48 CFR 32.406 - Letters of credit.
(a) The Department of the Treasury (Treasury) prescribes regulations and instructions covering the use of letters of credit for advance payments under contracts. See Treasury Department Circular 1075 (31 CFR part 205), and the implementing instructions in the Treasury Financial Manual, available in offices providing financial advice and assistance.
(b) If agencies provide advance payments to contractors, use of the following methods is required unless the agency has obtained a waiver from the Treasury Department:
(1) By letter of credit if the contracting agency expects to have a continuing relationship with the contractor for a year or more, with advances totaling at least $120,000 a year.

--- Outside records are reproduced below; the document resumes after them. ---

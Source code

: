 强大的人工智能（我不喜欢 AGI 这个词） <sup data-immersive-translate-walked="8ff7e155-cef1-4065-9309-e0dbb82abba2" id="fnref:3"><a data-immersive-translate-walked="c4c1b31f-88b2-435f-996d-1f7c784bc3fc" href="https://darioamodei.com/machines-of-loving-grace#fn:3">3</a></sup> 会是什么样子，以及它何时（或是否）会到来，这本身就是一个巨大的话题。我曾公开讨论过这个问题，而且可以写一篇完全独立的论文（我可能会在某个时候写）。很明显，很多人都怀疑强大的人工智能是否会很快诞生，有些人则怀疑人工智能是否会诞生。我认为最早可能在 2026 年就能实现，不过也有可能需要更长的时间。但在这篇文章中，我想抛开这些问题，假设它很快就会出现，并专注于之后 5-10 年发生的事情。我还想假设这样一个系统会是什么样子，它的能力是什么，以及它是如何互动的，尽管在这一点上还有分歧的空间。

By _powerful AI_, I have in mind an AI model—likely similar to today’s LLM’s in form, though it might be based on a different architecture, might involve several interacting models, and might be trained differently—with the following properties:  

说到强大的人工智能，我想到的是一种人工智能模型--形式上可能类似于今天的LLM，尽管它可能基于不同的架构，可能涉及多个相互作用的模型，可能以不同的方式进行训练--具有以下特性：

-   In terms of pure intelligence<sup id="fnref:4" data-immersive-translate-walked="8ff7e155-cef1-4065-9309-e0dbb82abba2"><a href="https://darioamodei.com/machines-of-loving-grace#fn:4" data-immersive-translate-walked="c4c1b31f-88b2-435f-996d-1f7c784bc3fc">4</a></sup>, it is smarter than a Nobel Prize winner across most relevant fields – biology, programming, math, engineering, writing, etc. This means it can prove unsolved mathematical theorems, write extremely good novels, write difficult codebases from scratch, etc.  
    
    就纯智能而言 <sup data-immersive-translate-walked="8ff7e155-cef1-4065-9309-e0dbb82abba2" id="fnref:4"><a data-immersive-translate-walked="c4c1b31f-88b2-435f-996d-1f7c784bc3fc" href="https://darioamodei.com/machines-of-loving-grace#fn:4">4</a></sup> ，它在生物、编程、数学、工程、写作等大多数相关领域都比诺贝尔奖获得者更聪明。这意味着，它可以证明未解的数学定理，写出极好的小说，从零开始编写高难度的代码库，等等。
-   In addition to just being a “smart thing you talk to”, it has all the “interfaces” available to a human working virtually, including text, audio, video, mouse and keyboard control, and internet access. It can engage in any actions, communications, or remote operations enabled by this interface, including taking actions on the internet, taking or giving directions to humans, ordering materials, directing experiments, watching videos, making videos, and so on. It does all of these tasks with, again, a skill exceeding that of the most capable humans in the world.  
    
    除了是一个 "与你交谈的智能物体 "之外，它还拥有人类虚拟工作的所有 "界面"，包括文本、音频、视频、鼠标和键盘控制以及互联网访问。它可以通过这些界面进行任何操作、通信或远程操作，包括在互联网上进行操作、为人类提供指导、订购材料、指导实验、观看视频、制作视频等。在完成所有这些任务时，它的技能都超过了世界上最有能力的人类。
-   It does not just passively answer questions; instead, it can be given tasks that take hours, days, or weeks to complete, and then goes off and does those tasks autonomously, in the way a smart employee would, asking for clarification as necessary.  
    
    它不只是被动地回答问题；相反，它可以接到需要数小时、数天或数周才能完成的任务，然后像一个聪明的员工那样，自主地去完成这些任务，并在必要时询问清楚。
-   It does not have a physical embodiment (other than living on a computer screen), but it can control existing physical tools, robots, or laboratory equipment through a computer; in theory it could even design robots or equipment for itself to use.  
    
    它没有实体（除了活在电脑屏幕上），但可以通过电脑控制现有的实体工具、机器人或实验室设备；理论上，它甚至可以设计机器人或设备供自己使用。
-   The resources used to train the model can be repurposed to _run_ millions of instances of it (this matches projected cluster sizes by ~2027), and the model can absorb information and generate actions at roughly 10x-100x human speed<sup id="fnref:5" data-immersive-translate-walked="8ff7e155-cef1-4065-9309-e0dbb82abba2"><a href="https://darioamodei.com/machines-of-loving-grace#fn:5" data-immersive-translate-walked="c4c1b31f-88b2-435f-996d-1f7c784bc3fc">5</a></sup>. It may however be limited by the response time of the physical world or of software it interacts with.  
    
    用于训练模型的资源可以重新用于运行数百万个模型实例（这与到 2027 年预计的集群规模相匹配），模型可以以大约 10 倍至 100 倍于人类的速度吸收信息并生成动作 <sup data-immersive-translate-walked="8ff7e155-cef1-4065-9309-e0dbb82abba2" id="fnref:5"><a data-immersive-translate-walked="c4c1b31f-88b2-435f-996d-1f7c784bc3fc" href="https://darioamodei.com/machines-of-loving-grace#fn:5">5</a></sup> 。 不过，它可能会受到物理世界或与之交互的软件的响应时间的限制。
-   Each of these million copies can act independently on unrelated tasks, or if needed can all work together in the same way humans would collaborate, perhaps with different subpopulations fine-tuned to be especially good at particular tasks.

(2) By direct Treasury check if the circumstances do not meet the criteria in subparagraph (1) above.
(c) If the agency has entered into multiple contracts (or a combination of contract(s) and assistance agreement(s)) involving eligibility of a contractor for more than one letter of credit, the agency shall follow arrangements made under Treasury procedures for (1) consolidating funding to the same contractor under one letter of credit or (2) replacing multiple letters of credit with a single letter of credit.

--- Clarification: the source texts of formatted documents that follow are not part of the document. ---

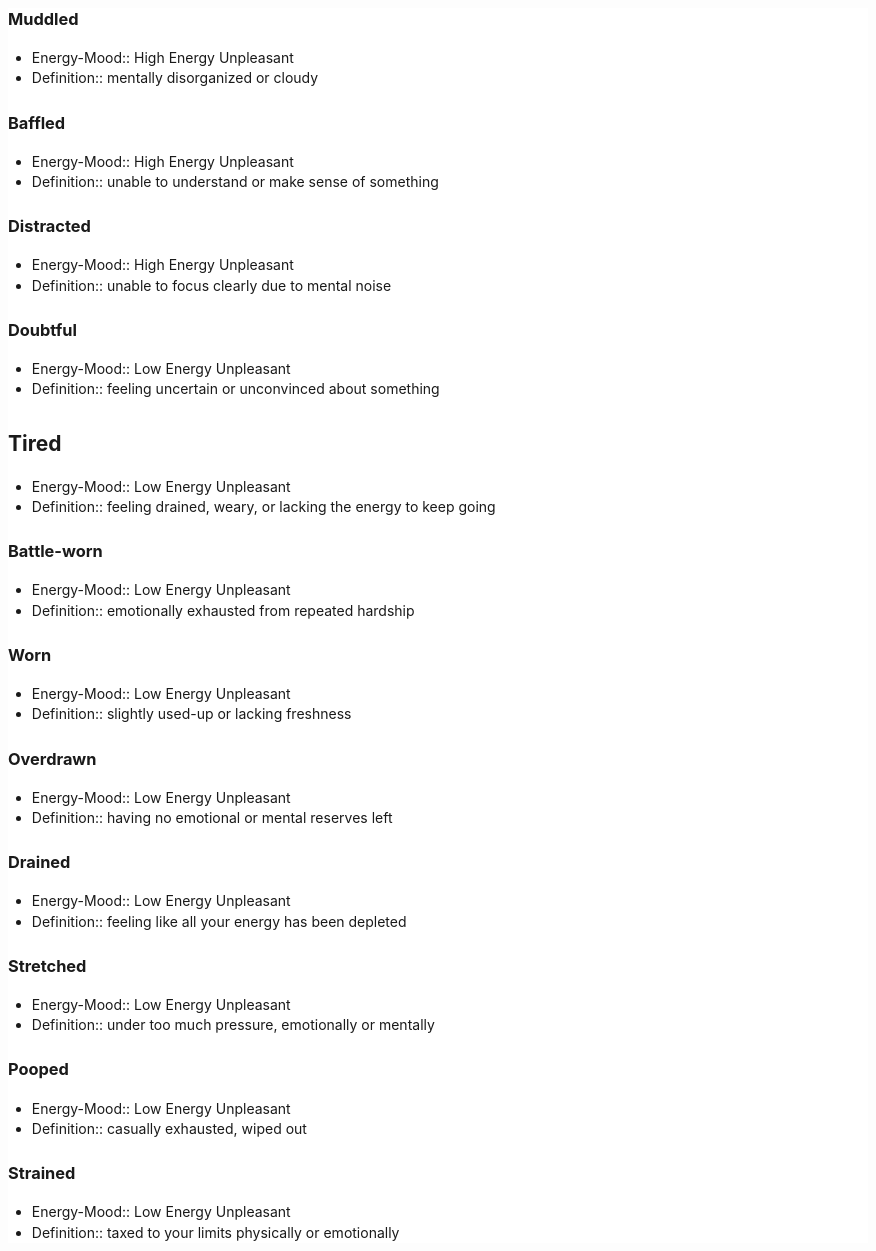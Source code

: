 ### Muddled
- Energy-Mood:: High Energy Unpleasant
- Definition:: mentally disorganized or cloudy

### Baffled
- Energy-Mood:: High Energy Unpleasant
- Definition:: unable to understand or make sense of something

### Distracted
- Energy-Mood:: High Energy Unpleasant
- Definition:: unable to focus clearly due to mental noise

### Doubtful
- Energy-Mood:: Low Energy Unpleasant
- Definition:: feeling uncertain or unconvinced about something

## Tired
- Energy-Mood:: Low Energy Unpleasant
- Definition:: feeling drained, weary, or lacking the energy to keep going

### Battle-worn
- Energy-Mood:: Low Energy Unpleasant
- Definition:: emotionally exhausted from repeated hardship

### Worn
- Energy-Mood:: Low Energy Unpleasant
- Definition:: slightly used-up or lacking freshness

### Overdrawn
- Energy-Mood:: Low Energy Unpleasant
- Definition:: having no emotional or mental reserves left

### Drained
- Energy-Mood:: Low Energy Unpleasant
- Definition:: feeling like all your energy has been depleted

### Stretched
- Energy-Mood:: Low Energy Unpleasant
- Definition:: under too much pressure, emotionally or mentally

### Pooped
- Energy-Mood:: Low Energy Unpleasant
- Definition:: casually exhausted, wiped out

### Strained
- Energy-Mood:: Low Energy Unpleasant
- Definition:: taxed to your limits physically or emotionally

(d) The letter of credit enables the contractor to withdraw Government funds in amounts needed to cover its own disbursements of cash for contract performance. Whenever feasible, the agency shall, under the direction and approval of the Department of the Treasury, use a letter of credit method that requires the contractor not to withdraw the Government funds until the contractor's checks have been (1) forwarded to the payees (delay of drawdown technique), or (2) presented to the contractor's bank for payment (checks paid technique) (see 31 CFR 205.3 and 205.4(d)).

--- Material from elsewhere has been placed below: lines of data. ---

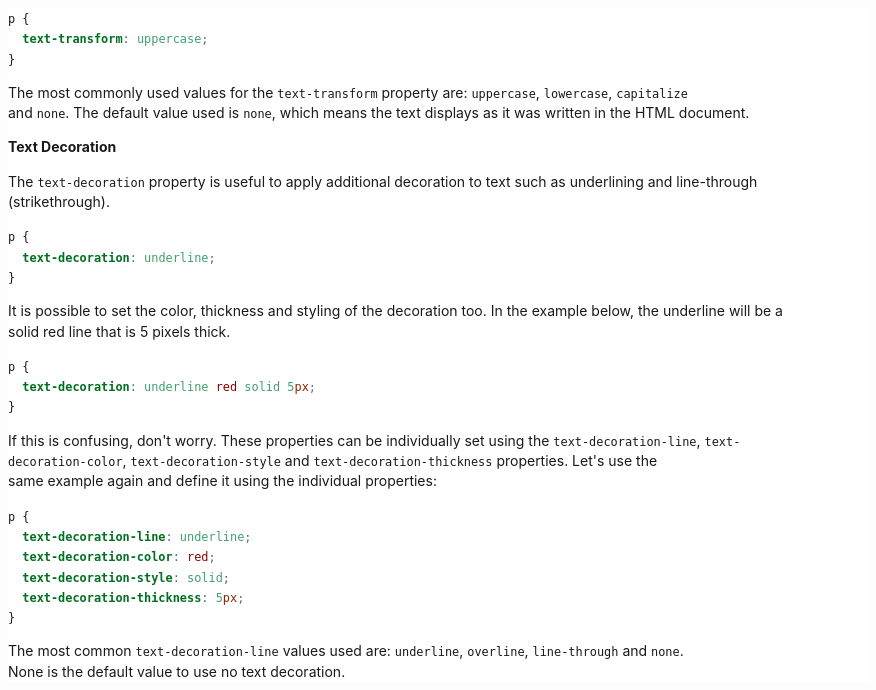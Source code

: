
 ```css
p { 
  text-transform: uppercase;
}
```

The most commonly used values for the `text-transform` property are:  `uppercase`,  `lowercase`,  `capitalize`
<br>
and `none`. The default value used is `none`, which means the text displays as it was written in the HTML document.

**Text Decoration**

The `text-decoration` property is useful to apply additional decoration to text such as underlining and line-through
<br>
(strikethrough).

```css
p { 
  text-decoration: underline;
}
```

It is possible to set the color, thickness and styling of the decoration too. In the example below, the underline will be a
<br>
solid red line that is 5 pixels thick.

```css
p { 
  text-decoration: underline red solid 5px;
}
```

If this is confusing, don't worry. These properties can be individually set using the `text-decoration-line`, `text-`
<br>
`decoration-color`, `text-decoration-style` and `text-decoration-thickness` properties. Let's use the
<br>
same example again and define it using the individual properties:

```css
p { 
  text-decoration-line: underline;
  text-decoration-color: red;
  text-decoration-style: solid;
  text-decoration-thickness: 5px;
}
```

The most common `text-decoration-line` values used are: `underline`, `overline`, `line-through` and `none`.
<br>
None is the default value to use no text decoration.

(e) The Treasury regulations provide for terminating the advance financing arrangement if the contractor is unwilling or unable to minimize the elapsed time between receipt of the advance and disbursement of the funds. In such cases, if reversion to normal payment methods is not feasible, the Treasury regulation provides for use of a working capital method of advance; i.e., for limiting advances to (1) only the estimated disbursements for a given initial period and (2) subsequently, for only actual cash disbursements (31 CFR 205.3(k) and 205.7).